There are two main ways to access the various web interfaces on Google Cloud Dataproc. The first is by setting up an SSH tunnel. This is the more secure and recommended way to do things. Follow the instructions provided by Google to do this. When it talks about using a web browser, you can also make a shortcut.
My target here is:
"C:\Program Files (x86)\Google\Chrome\Application\chrome.exe" --proxy-server="socks5://localhost:1080" --host-resolver-rules="MAP * 0.0.0.0 , EXCLUDE localhost" --user-data-dir=/tmp/cs512-demo-spark-m
And I can then connect to addresses like http://cs512-spark-m:18080
using that browser. cs512-spark-m
is the name of the master node in Google Compute Engine.
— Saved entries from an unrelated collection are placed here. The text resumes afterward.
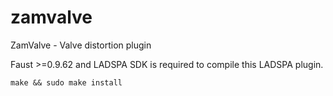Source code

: zamvalve
========

ZamValve - Valve distortion plugin

Faust >=0.9.62 and LADSPA SDK is required to compile this LADSPA plugin.

	make && sudo make install

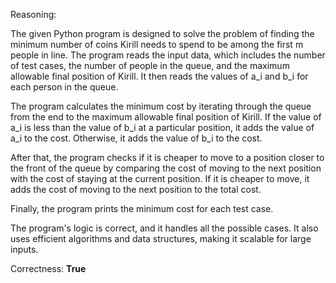 Reasoning: 

The given Python program is designed to solve the problem of finding the minimum number of coins Kirill needs to spend to be among the first m people in line. The program reads the input data, which includes the number of test cases, the number of people in the queue, and the maximum allowable final position of Kirill. It then reads the values of a_i and b_i for each person in the queue.

The program calculates the minimum cost by iterating through the queue from the end to the maximum allowable final position of Kirill. If the value of a_i is less than the value of b_i at a particular position, it adds the value of a_i to the cost. Otherwise, it adds the value of b_i to the cost.

After that, the program checks if it is cheaper to move to a position closer to the front of the queue by comparing the cost of moving to the next position with the cost of staying at the current position. If it is cheaper to move, it adds the cost of moving to the next position to the total cost.

Finally, the program prints the minimum cost for each test case.

The program's logic is correct, and it handles all the possible cases. It also uses efficient algorithms and data structures, making it scalable for large inputs.

Correctness: **True**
The other option, not documented by Google which is a little less secure but easier to setup up is to make an exception for the ports you want access to in the firewall.
You need to add a firewall rule that filters for your computers IP address. If you just Google for the exact phrase ‘my ip’ it will show you your IP address. Then add an exception for TCP on port 18080. If you use a computer on a different network or your networks IP address changes you will need to update the filter.
You can check if this works by connecting to your master nodes ip address on port 18080 in your browser. It would look like http://123.456.789.123:18080
with the middle portion being replaced by your actual nodes ip address seen in the interface here:
Keep in mind this will only work when your cluster is turned on and the IP will only be visible when the cluster is turned on.